**Collected data**
*** Block opens ***

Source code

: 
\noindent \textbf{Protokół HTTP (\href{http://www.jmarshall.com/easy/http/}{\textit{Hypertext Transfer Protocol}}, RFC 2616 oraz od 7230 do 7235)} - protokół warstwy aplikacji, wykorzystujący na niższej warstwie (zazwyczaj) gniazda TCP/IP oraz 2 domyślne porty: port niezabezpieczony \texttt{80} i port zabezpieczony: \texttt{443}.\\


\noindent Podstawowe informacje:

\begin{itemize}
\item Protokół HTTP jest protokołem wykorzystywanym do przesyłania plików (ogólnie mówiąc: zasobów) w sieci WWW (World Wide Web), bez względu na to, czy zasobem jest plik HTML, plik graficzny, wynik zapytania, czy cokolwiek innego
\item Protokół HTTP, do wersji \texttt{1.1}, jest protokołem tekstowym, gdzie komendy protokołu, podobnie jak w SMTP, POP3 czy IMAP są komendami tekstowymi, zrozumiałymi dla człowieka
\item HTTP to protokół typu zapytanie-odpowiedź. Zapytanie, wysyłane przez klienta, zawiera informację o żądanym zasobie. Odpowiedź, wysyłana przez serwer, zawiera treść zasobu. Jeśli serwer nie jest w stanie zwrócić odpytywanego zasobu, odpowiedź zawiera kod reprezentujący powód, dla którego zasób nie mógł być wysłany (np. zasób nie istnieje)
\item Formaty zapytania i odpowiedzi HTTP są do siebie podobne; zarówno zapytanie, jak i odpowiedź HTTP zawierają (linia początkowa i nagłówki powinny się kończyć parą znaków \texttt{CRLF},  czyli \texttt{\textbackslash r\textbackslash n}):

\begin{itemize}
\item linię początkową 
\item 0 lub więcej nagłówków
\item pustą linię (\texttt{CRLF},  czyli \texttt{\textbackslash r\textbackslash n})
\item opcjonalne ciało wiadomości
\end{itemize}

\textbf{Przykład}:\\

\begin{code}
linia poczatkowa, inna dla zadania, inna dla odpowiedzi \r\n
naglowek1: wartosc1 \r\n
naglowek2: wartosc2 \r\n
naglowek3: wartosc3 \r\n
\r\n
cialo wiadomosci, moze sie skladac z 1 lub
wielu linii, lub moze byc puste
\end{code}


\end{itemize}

*** Block closes ***

Each line from the one holding "cialo wiadomosci, moze sie skladac z 1 lub" down to the end of the records above is to be repeated exactly; no other line belongs in the reply.

**Answer to this problem**
cialo wiadomosci, moze sie skladac z 1 lub
wielu linii, lub moze byc puste
\end{code}


\end{itemize}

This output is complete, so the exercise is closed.